GIVEN DATA.
- - - -

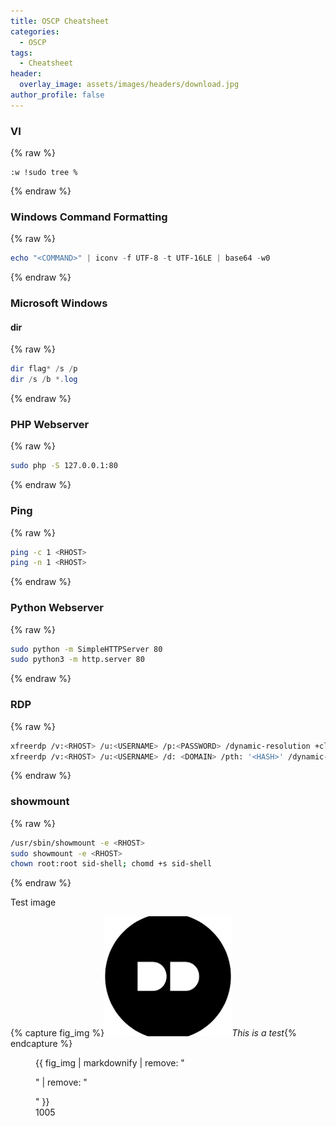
 ```yaml
---
title: OSCP Cheatsheet
categories:
  - OSCP
tags:
  - Cheatsheet
header:
  overlay_image: assets/images/headers/download.jpg
author_profile: false
---
```


### VI



{% raw %}
```shell
:w !sudo tree %
```
{% endraw %}




### Windows Command Formatting



{% raw %}
```powershell
echo "<COMMAND>" | iconv -f UTF-8 -t UTF-16LE | base64 -w0
```
{% endraw %}




### Microsoft Windows



#### dir



{% raw %}
```powershell
dir flag* /s /p
dir /s /b *.log
```
{% endraw %}




### PHP Webserver



{% raw %}
```bash
sudo php -S 127.0.0.1:80
```
{% endraw %}




### Ping



{% raw %}
```bash
ping -c 1 <RHOST>
ping -n 1 <RHOST>
```
{% endraw %}




### Python Webserver



{% raw %}
```bash
sudo python -m SimpleHTTPServer 80
sudo python3 -m http.server 80
```
{% endraw %}




### RDP



{% raw %}
```bash
xfreerdp /v:<RHOST> /u:<USERNAME> /p:<PASSWORD> /dynamic-resolution +clipboard
xfreerdp /v:<RHOST> /u:<USERNAME> /d: <DOMAIN> /pth: '<HASH>' /dynamic-resolutoin +clrdesktop <RHOST>
```
{% endraw %}




### showmount



{% raw %}
```bash
/usr/sbin/showmount -e <RHOST>
sudo showmount -e <RHOST>
chown root:root sid-shell; chomd +s sid-shell
```
{% endraw %}



Test image


{% capture fig_img %}![0](/assets/images/2025-01-28-OSCP-Cheatsheet.md/0.png)_This is a test_{% endcapture %}
<figure>{{ fig_img | markdownify | remove: "<p>" | remove: "</p>" }}<figcaption>1005</figcaption></figure>

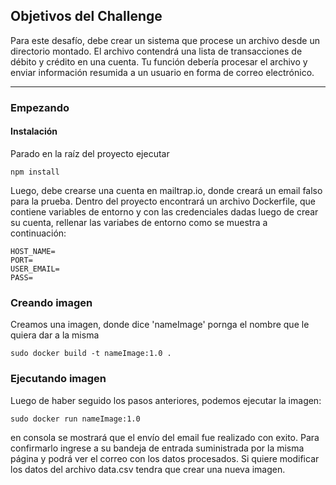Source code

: ## Objetivos del Challenge

Para este desafío, debe crear un sistema que procese un archivo desde un directorio montado. El archivo
contendrá una lista de transacciones de débito y crédito en una cuenta. Tu función debería procesar el archivo
y enviar información resumida a un usuario en forma de correo electrónico.

---

### Empezando

#### Instalación

Parado en la raíz del proyecto ejecutar

```shell
npm install
```

Luego, debe crearse una cuenta en mailtrap.io, donde creará un email falso para la prueba.
Dentro del proyecto encontrará un archivo Dockerfile, que contiene variables de entorno y con las credenciales dadas luego de crear su cuenta, rellenar las variabes de entorno como se muestra a continuación:

```shell
HOST_NAME=
PORT=
USER_EMAIL=
PASS=
```
### Creando imagen
Creamos una imagen, donde dice 'nameImage' pornga el nombre que le quiera dar a la misma
```shell
sudo docker build -t nameImage:1.0 .
```

### Ejecutando imagen
Luego de haber seguido los pasos anteriores, podemos ejecutar la imagen:
```shell
sudo docker run nameImage:1.0 
```

en consola se mostrará que el envío del email fue realizado con exito. Para confirmarlo ingrese a su bandeja de entrada suministrada por la misma página y podrá ver el correo con los datos procesados.
Si quiere modificar los datos del archivo data.csv tendra que crear una nueva imagen.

- - - -

EXERCISE PROMPT. The entries above need to be repeated in full, word for word. Skip the images.

EXERCISE ANSWER.
 ```yaml
---
title: OSCP Cheatsheet
categories:
  - OSCP
tags:
  - Cheatsheet
header:
  overlay_image: assets/images/headers/download.jpg
author_profile: false
---
```


### VI



{% raw %}
```shell
:w !sudo tree %
```
{% endraw %}




### Windows Command Formatting



{% raw %}
```powershell
echo "<COMMAND>" | iconv -f UTF-8 -t UTF-16LE | base64 -w0
```
{% endraw %}




### Microsoft Windows



#### dir



{% raw %}
```powershell
dir flag* /s /p
dir /s /b *.log
```
{% endraw %}




### PHP Webserver



{% raw %}
```bash
sudo php -S 127.0.0.1:80
```
{% endraw %}




### Ping



{% raw %}
```bash
ping -c 1 <RHOST>
ping -n 1 <RHOST>
```
{% endraw %}




### Python Webserver



{% raw %}
```bash
sudo python -m SimpleHTTPServer 80
sudo python3 -m http.server 80
```
{% endraw %}




### RDP



{% raw %}
```bash
xfreerdp /v:<RHOST> /u:<USERNAME> /p:<PASSWORD> /dynamic-resolution +clipboard
xfreerdp /v:<RHOST> /u:<USERNAME> /d: <DOMAIN> /pth: '<HASH>' /dynamic-resolutoin +clrdesktop <RHOST>
```
{% endraw %}




### showmount



{% raw %}
```bash
/usr/sbin/showmount -e <RHOST>
sudo showmount -e <RHOST>
chown root:root sid-shell; chomd +s sid-shell
```
{% endraw %}



Test image


{% capture fig_img %}![0](/assets/images/2025-01-28-OSCP-Cheatsheet.md/0.png)_This is a test_{% endcapture %}
<figure>{{ fig_img | markdownify | remove: "<p>" | remove: "</p>" }}<figcaption>1005</figcaption></figure>

Source code

: ## Objetivos del Challenge

Para este desafío, debe crear un sistema que procese un archivo desde un directorio montado. El archivo
contendrá una lista de transacciones de débito y crédito en una cuenta. Tu función debería procesar el archivo
y enviar información resumida a un usuario en forma de correo electrónico.

---

### Empezando

#### Instalación

Parado en la raíz del proyecto ejecutar

```shell
npm install
```

Luego, debe crearse una cuenta en mailtrap.io, donde creará un email falso para la prueba.
Dentro del proyecto encontrará un archivo Dockerfile, que contiene variables de entorno y con las credenciales dadas luego de crear su cuenta, rellenar las variabes de entorno como se muestra a continuación:

```shell
HOST_NAME=
PORT=
USER_EMAIL=
PASS=
```
### Creando imagen
Creamos una imagen, donde dice 'nameImage' pornga el nombre que le quiera dar a la misma
```shell
sudo docker build -t nameImage:1.0 .
```

### Ejecutando imagen
Luego de haber seguido los pasos anteriores, podemos ejecutar la imagen:
```shell
sudo docker run nameImage:1.0 
```

en consola se mostrará que el envío del email fue realizado con exito. Para confirmarlo ingrese a su bandeja de entrada suministrada por la misma página y podrá ver el correo con los datos procesados.
Si quiere modificar los datos del archivo data.csv tendra que crear una nueva imagen.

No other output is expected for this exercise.